[Recorded data]
*** Block opens ***

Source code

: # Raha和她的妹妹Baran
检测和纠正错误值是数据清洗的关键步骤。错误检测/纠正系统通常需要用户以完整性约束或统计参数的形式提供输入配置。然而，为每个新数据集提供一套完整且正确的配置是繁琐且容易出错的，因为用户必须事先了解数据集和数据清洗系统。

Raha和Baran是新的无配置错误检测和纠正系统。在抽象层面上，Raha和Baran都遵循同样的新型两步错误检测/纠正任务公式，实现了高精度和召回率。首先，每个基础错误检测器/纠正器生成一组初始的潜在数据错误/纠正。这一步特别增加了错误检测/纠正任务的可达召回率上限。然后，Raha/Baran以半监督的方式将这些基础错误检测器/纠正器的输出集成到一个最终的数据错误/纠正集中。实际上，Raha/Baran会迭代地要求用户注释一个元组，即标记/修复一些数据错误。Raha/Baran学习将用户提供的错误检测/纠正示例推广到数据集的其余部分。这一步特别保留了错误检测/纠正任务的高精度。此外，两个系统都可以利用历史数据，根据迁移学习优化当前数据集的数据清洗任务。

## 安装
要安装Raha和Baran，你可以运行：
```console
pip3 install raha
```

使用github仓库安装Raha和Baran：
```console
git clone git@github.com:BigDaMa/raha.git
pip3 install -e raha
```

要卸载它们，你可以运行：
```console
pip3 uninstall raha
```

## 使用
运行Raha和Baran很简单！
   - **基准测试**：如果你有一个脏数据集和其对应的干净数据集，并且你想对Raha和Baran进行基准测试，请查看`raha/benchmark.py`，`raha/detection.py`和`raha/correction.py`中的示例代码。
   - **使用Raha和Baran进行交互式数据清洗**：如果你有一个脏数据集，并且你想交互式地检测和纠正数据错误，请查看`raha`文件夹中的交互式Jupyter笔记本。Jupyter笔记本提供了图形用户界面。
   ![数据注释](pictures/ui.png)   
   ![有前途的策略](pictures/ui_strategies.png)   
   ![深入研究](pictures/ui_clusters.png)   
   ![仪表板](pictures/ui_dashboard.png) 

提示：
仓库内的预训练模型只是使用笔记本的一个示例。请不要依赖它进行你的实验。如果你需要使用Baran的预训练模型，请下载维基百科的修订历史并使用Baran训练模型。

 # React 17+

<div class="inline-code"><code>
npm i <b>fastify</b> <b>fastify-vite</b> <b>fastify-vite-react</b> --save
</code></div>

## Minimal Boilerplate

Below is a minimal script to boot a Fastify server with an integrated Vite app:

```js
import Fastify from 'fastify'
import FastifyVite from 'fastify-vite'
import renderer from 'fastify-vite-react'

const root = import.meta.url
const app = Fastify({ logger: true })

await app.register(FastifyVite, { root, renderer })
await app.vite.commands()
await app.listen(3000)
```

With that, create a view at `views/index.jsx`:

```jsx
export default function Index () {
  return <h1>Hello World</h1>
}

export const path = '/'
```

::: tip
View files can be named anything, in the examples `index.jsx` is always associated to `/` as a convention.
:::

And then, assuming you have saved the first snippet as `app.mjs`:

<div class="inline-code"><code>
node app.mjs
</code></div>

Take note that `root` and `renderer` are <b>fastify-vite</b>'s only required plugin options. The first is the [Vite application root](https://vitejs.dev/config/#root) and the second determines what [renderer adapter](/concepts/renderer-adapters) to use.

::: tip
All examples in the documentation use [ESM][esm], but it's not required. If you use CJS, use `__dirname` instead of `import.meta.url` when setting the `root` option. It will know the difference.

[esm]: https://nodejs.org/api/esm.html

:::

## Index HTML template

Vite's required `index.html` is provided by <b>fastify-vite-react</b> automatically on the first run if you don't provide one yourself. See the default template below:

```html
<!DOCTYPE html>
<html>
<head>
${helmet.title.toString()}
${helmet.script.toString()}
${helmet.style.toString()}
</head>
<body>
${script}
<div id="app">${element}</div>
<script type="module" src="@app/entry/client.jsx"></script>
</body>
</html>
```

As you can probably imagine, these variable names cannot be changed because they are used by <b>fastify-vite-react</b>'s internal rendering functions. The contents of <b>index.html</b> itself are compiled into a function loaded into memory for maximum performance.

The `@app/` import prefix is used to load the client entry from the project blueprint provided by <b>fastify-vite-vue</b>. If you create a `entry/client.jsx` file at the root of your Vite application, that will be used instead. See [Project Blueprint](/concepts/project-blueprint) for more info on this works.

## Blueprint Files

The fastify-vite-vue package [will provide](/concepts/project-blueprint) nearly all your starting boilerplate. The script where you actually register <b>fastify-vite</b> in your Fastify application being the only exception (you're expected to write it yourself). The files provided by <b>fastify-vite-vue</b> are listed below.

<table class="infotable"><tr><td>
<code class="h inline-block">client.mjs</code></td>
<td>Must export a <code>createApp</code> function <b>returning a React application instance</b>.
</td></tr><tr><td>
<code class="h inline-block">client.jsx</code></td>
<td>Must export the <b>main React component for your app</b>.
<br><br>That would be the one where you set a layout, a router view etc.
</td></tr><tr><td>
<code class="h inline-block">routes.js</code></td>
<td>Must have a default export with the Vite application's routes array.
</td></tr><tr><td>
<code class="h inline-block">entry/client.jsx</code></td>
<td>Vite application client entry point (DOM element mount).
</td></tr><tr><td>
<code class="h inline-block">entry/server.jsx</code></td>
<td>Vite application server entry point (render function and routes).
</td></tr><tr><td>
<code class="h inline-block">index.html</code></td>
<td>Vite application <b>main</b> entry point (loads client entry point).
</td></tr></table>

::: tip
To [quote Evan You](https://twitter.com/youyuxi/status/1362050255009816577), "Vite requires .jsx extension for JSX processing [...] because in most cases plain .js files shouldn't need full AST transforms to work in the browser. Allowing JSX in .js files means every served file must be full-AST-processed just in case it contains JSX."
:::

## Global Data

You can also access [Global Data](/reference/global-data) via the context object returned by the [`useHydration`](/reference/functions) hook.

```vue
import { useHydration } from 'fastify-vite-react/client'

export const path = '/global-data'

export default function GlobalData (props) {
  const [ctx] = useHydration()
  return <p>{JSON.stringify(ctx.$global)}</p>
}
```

*** Block closes ***

• [Assignment] With "routes" as the word to match, copy each line of the records that has it.

• [Reply]
<code class="h inline-block">routes.js</code></td>
<td>Must have a default export with the Vite application's routes array.
<td>Vite application server entry point (render function and routes).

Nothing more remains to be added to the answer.